Let me tell you about a couple of conferences I did manage to attend this year. You probably haven’t heard of them, but I suspect they have done proportionately more to save the psychiatric profession for Scotland than any comparable spend.
Working Retired Psychiatrists
The first was the tiny one-day event of the Working Retired Psychiatrists, in an attic in central Glasgow. Delegates disclosed feeling under-appreciated by employers, working for little if any financial benefit, in a highly stigmatised profession at a crisis point. They juggled the joys of maintaining a professional identity, and passing on expertise, with disappointment in the decline of Psychiatry over their working lives.
Yet like Liverpool Congress delegates, we felt the sheer joy of being together in person, heightened by the lockdown experience, amplified by the experience of retirement, and especially relished by delegates from remote and rural areas. (Scottish Conferences inevitably start with stories of cancelled ferries, deer in the roads and seagull attacks.) The atmosphere was effervescent. The nearest thing I can compare it to is the wonderful funerals I have attended lately – as you do at my age – but there was a lot of determination for Psychiatry to stay alive.
In our current workforce crisis, retention is a greater priority even than recruitment. The very existence of such a Group as ‘Working Retired’ is precious. These tiny conferences are something that the staff at Queen Street pull off with panache, going above and beyond to ensure that our treasured Faculties continue to function.
General Adult and Liaison Joint Conference
They did it again with a joint conference for Liaison and General Adult Faculties, in central Edinburgh. These Faculties work at the heart of Psychiatry. Both could do with more glamorous names and new thinking about their focus and boundaries – but that is for another blog. As I arrived at a comfortable hotel to the scent of decent coffee and a choice of pastries, I could feel the strength of the College around me.
In these times, such a feeling is indispensable to support the survival of the psychiatric workforce. General Adult Psychiatry has bucked the trend of 100% training fill, with only two-thirds of places filled this year, and too many Consultant posts are empty or rely on locums.

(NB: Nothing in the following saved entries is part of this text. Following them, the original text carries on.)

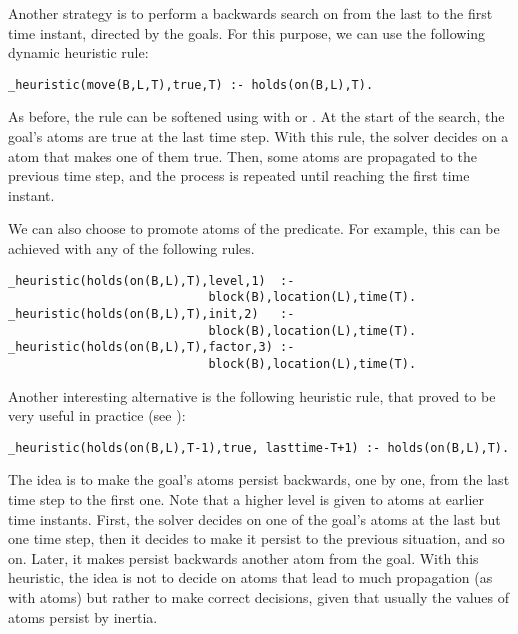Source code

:Another strategy is to perform a backwards search on  from the last to the
first time instant, directed by the goals. 
For this purpose, we can use the following dynamic heuristic rule: 
\begin{lstlisting}[basicstyle=\small\ttfamily,numbers=none]
_heuristic(move(B,L,T),true,T) :- holds(on(B,L),T).
\end{lstlisting}
As before, the rule can be softened using  with  or .
At the start of the search, the goal's  atoms are true at the last time step.
With this rule, the solver decides on a  atom that makes one of them true.
Then, some  atoms are propagated to the previous time step,
and the process is repeated until reaching the first time instant.

We can also choose to promote atoms of the  predicate.  
For example, this can be achieved with any of the  following rules.
\begin{lstlisting}[basicstyle=\small\ttfamily,numbers=none]
_heuristic(holds(on(B,L),T),level,1)  :- 
                            block(B),location(L),time(T).
_heuristic(holds(on(B,L),T),init,2)   :- 
                            block(B),location(L),time(T).
_heuristic(holds(on(B,L),T),factor,3) :- 
                            block(B),location(L),time(T).
\end{lstlisting}

Another interesting alternative is the following heuristic rule,  
that proved to be very useful in practice (see \cite{gekaotroscwa13a}):
\begin{lstlisting}[basicstyle=\small\ttfamily,numbers=none]
_heuristic(holds(on(B,L),T-1),true, lasttime-T+1) :- holds(on(B,L),T).
\end{lstlisting}
The idea is to make the goal's  atoms persist backwards, 
one by one, from the last time step to the first one.
Note that a higher level is given to atoms at earlier time instants.
First, the solver decides on one of the goal's  atoms at the last but one time step,
then it decides to make it persist to the previous situation, and so on.
Later, it makes persist backwards another  atom from the goal.
With this heuristic,
the idea is not to decide on atoms that lead to much propagation (as with  atoms)
but rather to make correct decisions, 
given that usually the values of  atoms persist by inertia.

However, powerful presentations from Robbie Steele and David Christmas inspired us to reexamine the central role and practice of mainstream psychiatry, whilst Priti Singh described her flourishing CESR project. The AGM allowed the election of an enthusiastic new Chair for GAP, so that the day went some way to restoring the energies of a depleted Faculty.
The value of Scottish Faculties
In a devolved nation with its own NHS, its own distinct legal system and Mental Health law, our Faculty structure is the backbone of our Devolved College. Resource constraints affect Scotland disproportionately – neither Wales nor Northern Ireland have particularly active Faculties, and our tiny staff contingent is close to overwhelmed by their provision of member support, events, efforts to address workforce challenges, policy and public affairs.
Staff must economise by rationing the number of live events and conferences, limiting them to one day only and minimising outside speakers. We encourage Faculties to join together - as well as the GAP-Liaison event, Eating Disorders and Psychotherapy met jointly. The networking and cross fertilisation bring benefits beyond the economic.
A Faculty gives us a peer group, a reference to share conundrums and solutions. It gives us a public voice by empowering members to offer expert comment to media and government. It’s a forum for comparing conditions, services, and expectations across the nation, for succession planning and publicising of vacancies. For Faculties to keep the faith they need a venue, a platform and congregation, some ritual. There must be an AGM, a Chair, and in some cases voting happens. In the College in Scotland everyone who pays a membership fee gets a vote, including our SAS doctors.
I haven’t worked out the mechanisms to explain the power of meeting in person, but I’ve observed and felt it. Just as I wouldn’t stop prescribing effective treatments because their mode of action is unexplained, so I won’t stop prescribing live Faculty Conferences because I can’t justify them theoretically. They allow us to meet others for whom this work really matters, in mutual appreciation, sympathy, and determination to rescue our profession.